Please notice that a small document set with no Abstracts available, might not yield a Corpus, since there is a higher chance of words not achieving a ocorrency in more than one document.
- Parameters:
remove_words -- list of words that should be ignored while building the word frequency vectors.
min_word_length -- Words shorter than this are ignored.
min_docs -- Words that occur in fewer than this many documents are ignored.
max_docs_ratio -- Words that occur in more than this document are ignored. Should be ratio between 0 and 1.
max_tokens -- Only the top most common tokens are preserved.
replace_words -- Replace words by other words. Must be a dict containing original word to replacement word pairs.
custom_bigrams -- Add custom bigrams. Must be a dict where keys are (first, second) tuples and values are replacements. For example, the key can be ("Big", "Data") and the value "BigData".
ngram_threshold -- Threshold used for n-gram detection.
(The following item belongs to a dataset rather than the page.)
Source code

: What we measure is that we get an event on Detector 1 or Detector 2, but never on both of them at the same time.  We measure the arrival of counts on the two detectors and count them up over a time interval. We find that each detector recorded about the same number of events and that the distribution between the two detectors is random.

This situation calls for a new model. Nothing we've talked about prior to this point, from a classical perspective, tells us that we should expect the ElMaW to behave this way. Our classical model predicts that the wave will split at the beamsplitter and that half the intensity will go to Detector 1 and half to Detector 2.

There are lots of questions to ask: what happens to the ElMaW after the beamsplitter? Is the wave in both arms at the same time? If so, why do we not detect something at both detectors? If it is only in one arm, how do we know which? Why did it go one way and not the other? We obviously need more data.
Is passed to gensim.models.phrases.Phrases to detect common n-grams.
- Returns:
a Corpus object.
- class litstudy.nlp.TopicModel(dictionary, doc2topic, topic2token)
Topic model trained by one of the train_*_model functions.
- doc2topic
N x T matrix that stores the weights towards each of the T topics for the N documents.
- topic2token
T x M matrix that stores the weights towards each of the M tokens for each of the T topics
- best_documents_for_topic(topic_id: int, limit=5) List[int]
Returns the documents that most strongly belong to the given topic.
- document_topics(doc_id: int)
Returns a numpy array indicating the weights towards the different topic for the given document. These weight sum up to one.
- best_token_weights_for_topic(topic_id: int, limit=5)
Returns a list of (token, weight) tuples for the tokens that most strongly belong to the given topic.
- best_tokens_for_topic(topic_id: int, limit=5)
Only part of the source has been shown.